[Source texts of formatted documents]
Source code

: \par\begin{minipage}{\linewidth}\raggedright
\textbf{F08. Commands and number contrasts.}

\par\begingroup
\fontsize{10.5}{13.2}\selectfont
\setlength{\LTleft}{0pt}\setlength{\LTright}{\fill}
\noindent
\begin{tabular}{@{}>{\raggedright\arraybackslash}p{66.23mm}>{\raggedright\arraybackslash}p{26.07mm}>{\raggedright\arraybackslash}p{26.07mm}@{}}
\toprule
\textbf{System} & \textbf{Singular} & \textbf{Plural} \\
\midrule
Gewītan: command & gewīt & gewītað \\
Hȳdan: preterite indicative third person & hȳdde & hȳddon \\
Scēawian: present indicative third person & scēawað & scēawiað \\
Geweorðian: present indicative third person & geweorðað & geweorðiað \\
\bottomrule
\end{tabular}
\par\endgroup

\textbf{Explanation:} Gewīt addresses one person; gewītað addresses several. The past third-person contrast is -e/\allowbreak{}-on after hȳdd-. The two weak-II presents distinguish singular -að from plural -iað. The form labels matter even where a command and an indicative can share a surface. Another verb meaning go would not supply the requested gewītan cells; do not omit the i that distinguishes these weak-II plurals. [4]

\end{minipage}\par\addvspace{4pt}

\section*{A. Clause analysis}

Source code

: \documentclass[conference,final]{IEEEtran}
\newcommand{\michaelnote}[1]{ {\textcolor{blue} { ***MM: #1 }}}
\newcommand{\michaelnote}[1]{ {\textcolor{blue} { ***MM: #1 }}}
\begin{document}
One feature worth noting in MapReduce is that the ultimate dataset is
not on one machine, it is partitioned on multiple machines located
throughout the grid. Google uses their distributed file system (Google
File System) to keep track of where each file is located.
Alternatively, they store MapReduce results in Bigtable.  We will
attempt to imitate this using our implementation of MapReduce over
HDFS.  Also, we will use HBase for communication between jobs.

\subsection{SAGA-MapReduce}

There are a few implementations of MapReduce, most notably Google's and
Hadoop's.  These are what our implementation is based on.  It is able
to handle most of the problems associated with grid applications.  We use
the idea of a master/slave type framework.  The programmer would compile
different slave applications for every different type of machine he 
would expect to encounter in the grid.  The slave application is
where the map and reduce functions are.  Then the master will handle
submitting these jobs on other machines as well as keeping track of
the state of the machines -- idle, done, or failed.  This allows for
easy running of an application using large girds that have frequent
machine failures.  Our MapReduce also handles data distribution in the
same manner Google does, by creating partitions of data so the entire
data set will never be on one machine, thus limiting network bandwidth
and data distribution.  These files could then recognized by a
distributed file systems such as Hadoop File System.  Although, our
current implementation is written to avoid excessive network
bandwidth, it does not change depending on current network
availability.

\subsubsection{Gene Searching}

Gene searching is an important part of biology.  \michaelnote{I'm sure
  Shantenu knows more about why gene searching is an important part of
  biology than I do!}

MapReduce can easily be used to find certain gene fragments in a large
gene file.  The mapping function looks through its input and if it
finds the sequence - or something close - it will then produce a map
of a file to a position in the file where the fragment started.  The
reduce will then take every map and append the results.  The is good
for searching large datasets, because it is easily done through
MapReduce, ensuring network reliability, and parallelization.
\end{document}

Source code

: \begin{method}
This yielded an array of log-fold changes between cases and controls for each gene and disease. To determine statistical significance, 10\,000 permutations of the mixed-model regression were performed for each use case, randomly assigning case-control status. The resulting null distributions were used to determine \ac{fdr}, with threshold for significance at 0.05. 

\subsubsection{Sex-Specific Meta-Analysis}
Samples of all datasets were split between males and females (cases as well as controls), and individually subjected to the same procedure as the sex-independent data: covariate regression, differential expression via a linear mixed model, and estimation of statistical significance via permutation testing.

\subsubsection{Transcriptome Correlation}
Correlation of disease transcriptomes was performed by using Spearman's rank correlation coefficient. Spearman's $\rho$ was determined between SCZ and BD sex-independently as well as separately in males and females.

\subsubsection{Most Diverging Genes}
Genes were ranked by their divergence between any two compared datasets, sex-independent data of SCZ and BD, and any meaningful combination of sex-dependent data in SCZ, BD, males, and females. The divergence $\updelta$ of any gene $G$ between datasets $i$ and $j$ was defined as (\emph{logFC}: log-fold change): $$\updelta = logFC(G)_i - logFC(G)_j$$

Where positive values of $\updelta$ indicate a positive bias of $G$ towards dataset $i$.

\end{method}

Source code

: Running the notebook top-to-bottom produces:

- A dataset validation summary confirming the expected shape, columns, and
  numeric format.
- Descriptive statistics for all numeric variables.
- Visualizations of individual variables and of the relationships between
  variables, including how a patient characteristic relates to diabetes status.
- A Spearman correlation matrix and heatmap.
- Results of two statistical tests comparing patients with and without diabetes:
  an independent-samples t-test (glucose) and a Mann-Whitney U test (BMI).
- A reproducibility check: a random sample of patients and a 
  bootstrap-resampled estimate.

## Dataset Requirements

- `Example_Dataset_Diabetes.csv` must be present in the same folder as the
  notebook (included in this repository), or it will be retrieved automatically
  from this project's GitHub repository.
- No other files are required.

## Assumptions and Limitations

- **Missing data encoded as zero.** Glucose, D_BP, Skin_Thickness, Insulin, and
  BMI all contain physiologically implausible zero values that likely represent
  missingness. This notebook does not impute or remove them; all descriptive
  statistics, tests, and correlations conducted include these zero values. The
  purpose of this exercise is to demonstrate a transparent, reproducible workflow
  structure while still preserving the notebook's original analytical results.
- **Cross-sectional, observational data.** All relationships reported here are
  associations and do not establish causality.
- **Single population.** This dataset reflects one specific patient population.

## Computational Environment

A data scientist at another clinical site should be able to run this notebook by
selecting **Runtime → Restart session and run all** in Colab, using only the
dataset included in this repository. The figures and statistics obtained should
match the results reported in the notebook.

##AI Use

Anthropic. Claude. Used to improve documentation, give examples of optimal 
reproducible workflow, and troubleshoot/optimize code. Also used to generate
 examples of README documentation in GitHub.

## Task prompt
Please repeat the records so that each one reads exactly as it does above.

## Expected answer
Source code

: \par\begin{minipage}{\linewidth}\raggedright
\textbf{F08. Commands and number contrasts.}

\par\begingroup
\fontsize{10.5}{13.2}\selectfont
\setlength{\LTleft}{0pt}\setlength{\LTright}{\fill}
\noindent
\begin{tabular}{@{}>{\raggedright\arraybackslash}p{66.23mm}>{\raggedright\arraybackslash}p{26.07mm}>{\raggedright\arraybackslash}p{26.07mm}@{}}
\toprule
\textbf{System} & \textbf{Singular} & \textbf{Plural} \\
\midrule
Gewītan: command & gewīt & gewītað \\
Hȳdan: preterite indicative third person & hȳdde & hȳddon \\
Scēawian: present indicative third person & scēawað & scēawiað \\
Geweorðian: present indicative third person & geweorðað & geweorðiað \\
\bottomrule
\end{tabular}
\par\endgroup

\textbf{Explanation:} Gewīt addresses one person; gewītað addresses several. The past third-person contrast is -e/\allowbreak{}-on after hȳdd-. The two weak-II presents distinguish singular -að from plural -iað. The form labels matter even where a command and an indicative can share a surface. Another verb meaning go would not supply the requested gewītan cells; do not omit the i that distinguishes these weak-II plurals. [4]

\end{minipage}\par\addvspace{4pt}

\section*{A. Clause analysis}

Source code

: \documentclass[conference,final]{IEEEtran}
\newcommand{\michaelnote}[1]{ {\textcolor{blue} { ***MM: #1 }}}
\newcommand{\michaelnote}[1]{ {\textcolor{blue} { ***MM: #1 }}}
\begin{document}
One feature worth noting in MapReduce is that the ultimate dataset is
not on one machine, it is partitioned on multiple machines located
throughout the grid. Google uses their distributed file system (Google
File System) to keep track of where each file is located.
Alternatively, they store MapReduce results in Bigtable.  We will
attempt to imitate this using our implementation of MapReduce over
HDFS.  Also, we will use HBase for communication between jobs.

\subsection{SAGA-MapReduce}

There are a few implementations of MapReduce, most notably Google's and
Hadoop's.  These are what our implementation is based on.  It is able
to handle most of the problems associated with grid applications.  We use
the idea of a master/slave type framework.  The programmer would compile
different slave applications for every different type of machine he 
would expect to encounter in the grid.  The slave application is
where the map and reduce functions are.  Then the master will handle
submitting these jobs on other machines as well as keeping track of
the state of the machines -- idle, done, or failed.  This allows for
easy running of an application using large girds that have frequent
machine failures.  Our MapReduce also handles data distribution in the
same manner Google does, by creating partitions of data so the entire
data set will never be on one machine, thus limiting network bandwidth
and data distribution.  These files could then recognized by a
distributed file systems such as Hadoop File System.  Although, our
current implementation is written to avoid excessive network
bandwidth, it does not change depending on current network
availability.

\subsubsection{Gene Searching}

Gene searching is an important part of biology.  \michaelnote{I'm sure
  Shantenu knows more about why gene searching is an important part of
  biology than I do!}

MapReduce can easily be used to find certain gene fragments in a large
gene file.  The mapping function looks through its input and if it
finds the sequence - or something close - it will then produce a map
of a file to a position in the file where the fragment started.  The
reduce will then take every map and append the results.  The is good
for searching large datasets, because it is easily done through
MapReduce, ensuring network reliability, and parallelization.
\end{document}

Source code

: \begin{method}
This yielded an array of log-fold changes between cases and controls for each gene and disease. To determine statistical significance, 10\,000 permutations of the mixed-model regression were performed for each use case, randomly assigning case-control status. The resulting null distributions were used to determine \ac{fdr}, with threshold for significance at 0.05. 

\subsubsection{Sex-Specific Meta-Analysis}
Samples of all datasets were split between males and females (cases as well as controls), and individually subjected to the same procedure as the sex-independent data: covariate regression, differential expression via a linear mixed model, and estimation of statistical significance via permutation testing.

\subsubsection{Transcriptome Correlation}
Correlation of disease transcriptomes was performed by using Spearman's rank correlation coefficient. Spearman's $\rho$ was determined between SCZ and BD sex-independently as well as separately in males and females.

\subsubsection{Most Diverging Genes}
Genes were ranked by their divergence between any two compared datasets, sex-independent data of SCZ and BD, and any meaningful combination of sex-dependent data in SCZ, BD, males, and females. The divergence $\updelta$ of any gene $G$ between datasets $i$ and $j$ was defined as (\emph{logFC}: log-fold change): $$\updelta = logFC(G)_i - logFC(G)_j$$

Where positive values of $\updelta$ indicate a positive bias of $G$ towards dataset $i$.

\end{method}

Source code

: Running the notebook top-to-bottom produces:

- A dataset validation summary confirming the expected shape, columns, and
  numeric format.
- Descriptive statistics for all numeric variables.
- Visualizations of individual variables and of the relationships between
  variables, including how a patient characteristic relates to diabetes status.
- A Spearman correlation matrix and heatmap.
- Results of two statistical tests comparing patients with and without diabetes:
  an independent-samples t-test (glucose) and a Mann-Whitney U test (BMI).
- A reproducibility check: a random sample of patients and a 
  bootstrap-resampled estimate.

## Dataset Requirements

- `Example_Dataset_Diabetes.csv` must be present in the same folder as the
  notebook (included in this repository), or it will be retrieved automatically
  from this project's GitHub repository.
- No other files are required.

## Assumptions and Limitations

- **Missing data encoded as zero.** Glucose, D_BP, Skin_Thickness, Insulin, and
  BMI all contain physiologically implausible zero values that likely represent
  missingness. This notebook does not impute or remove them; all descriptive
  statistics, tests, and correlations conducted include these zero values. The
  purpose of this exercise is to demonstrate a transparent, reproducible workflow
  structure while still preserving the notebook's original analytical results.
- **Cross-sectional, observational data.** All relationships reported here are
  associations and do not establish causality.
- **Single population.** This dataset reflects one specific patient population.

## Computational Environment

A data scientist at another clinical site should be able to run this notebook by
selecting **Runtime → Restart session and run all** in Colab, using only the
dataset included in this repository. The figures and statistics obtained should
match the results reported in the notebook.

##AI Use

Anthropic. Claude. Used to improve documentation, give examples of optimal 
reproducible workflow, and troubleshoot/optimize code. Also used to generate
 examples of README documentation in GitHub.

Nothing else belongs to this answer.